Description of the task –
Restate word for word the span of lines that opens with the line containing "### 偏离度计算公式" and closes with the last line of the material. Include both ends and nothing more.

BEGIN Source records

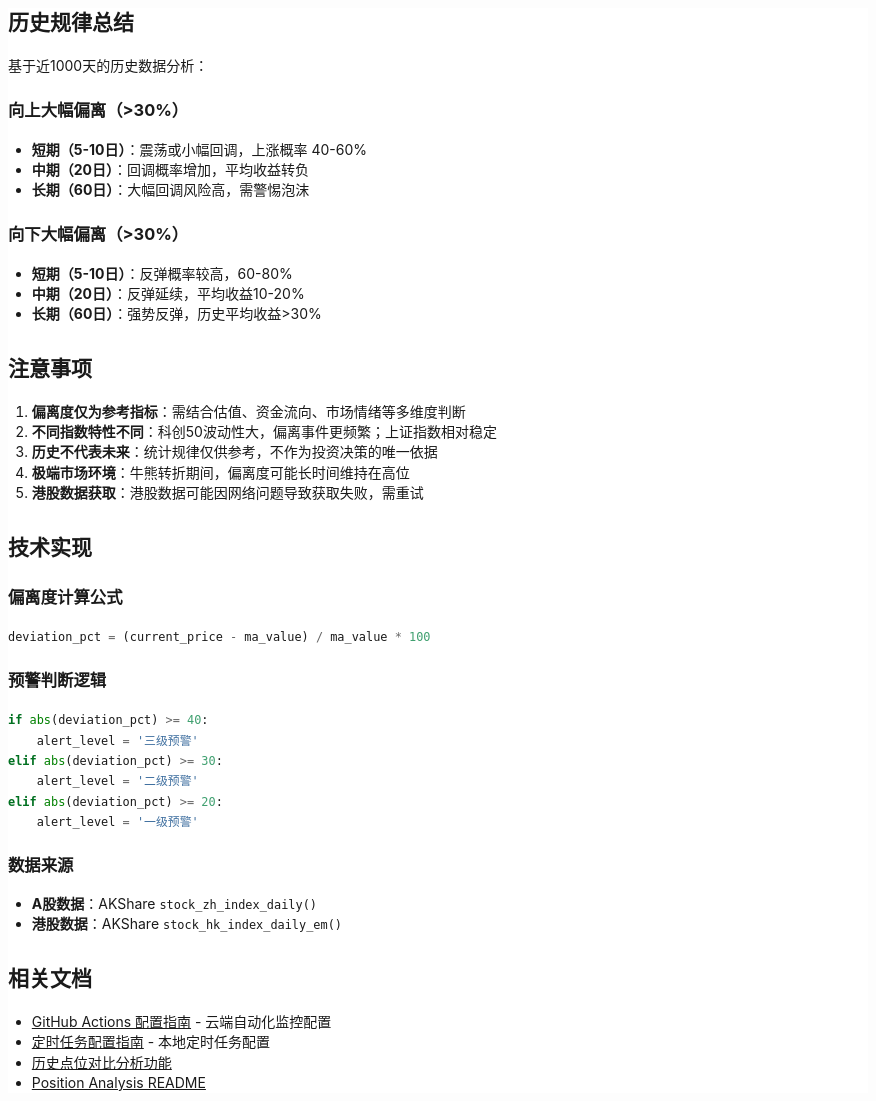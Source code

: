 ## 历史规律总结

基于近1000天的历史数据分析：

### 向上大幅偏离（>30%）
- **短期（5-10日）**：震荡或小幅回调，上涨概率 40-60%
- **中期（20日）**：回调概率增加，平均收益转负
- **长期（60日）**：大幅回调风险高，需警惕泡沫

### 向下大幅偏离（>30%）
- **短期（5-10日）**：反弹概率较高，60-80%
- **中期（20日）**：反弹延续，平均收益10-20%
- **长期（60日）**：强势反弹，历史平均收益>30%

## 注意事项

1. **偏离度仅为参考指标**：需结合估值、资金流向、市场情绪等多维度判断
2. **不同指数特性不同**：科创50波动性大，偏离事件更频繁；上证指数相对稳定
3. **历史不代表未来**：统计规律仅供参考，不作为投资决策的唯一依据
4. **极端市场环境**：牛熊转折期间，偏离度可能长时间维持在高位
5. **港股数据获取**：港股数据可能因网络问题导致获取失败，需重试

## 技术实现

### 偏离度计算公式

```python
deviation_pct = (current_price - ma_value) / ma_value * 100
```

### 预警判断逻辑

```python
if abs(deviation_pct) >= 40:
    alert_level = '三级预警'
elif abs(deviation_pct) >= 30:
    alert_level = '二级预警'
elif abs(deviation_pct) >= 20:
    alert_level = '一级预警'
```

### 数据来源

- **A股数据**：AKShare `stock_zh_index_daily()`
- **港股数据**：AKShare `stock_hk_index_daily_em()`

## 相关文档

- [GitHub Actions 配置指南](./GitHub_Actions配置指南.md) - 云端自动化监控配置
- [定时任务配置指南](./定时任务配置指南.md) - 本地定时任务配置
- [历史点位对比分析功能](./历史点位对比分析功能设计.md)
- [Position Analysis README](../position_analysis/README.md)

END Source records

Your response –
### 偏离度计算公式

```python
deviation_pct = (current_price - ma_value) / ma_value * 100
```

### 预警判断逻辑

```python
if abs(deviation_pct) >= 40:
    alert_level = '三级预警'
elif abs(deviation_pct) >= 30:
    alert_level = '二级预警'
elif abs(deviation_pct) >= 20:
    alert_level = '一级预警'
```

### 数据来源

- **A股数据**：AKShare `stock_zh_index_daily()`
- **港股数据**：AKShare `stock_hk_index_daily_em()`

## 相关文档

- [GitHub Actions 配置指南](./GitHub_Actions配置指南.md) - 云端自动化监控配置
- [定时任务配置指南](./定时任务配置指南.md) - 本地定时任务配置
- [历史点位对比分析功能](./历史点位对比分析功能设计.md)
- [Position Analysis README](../position_analysis/README.md)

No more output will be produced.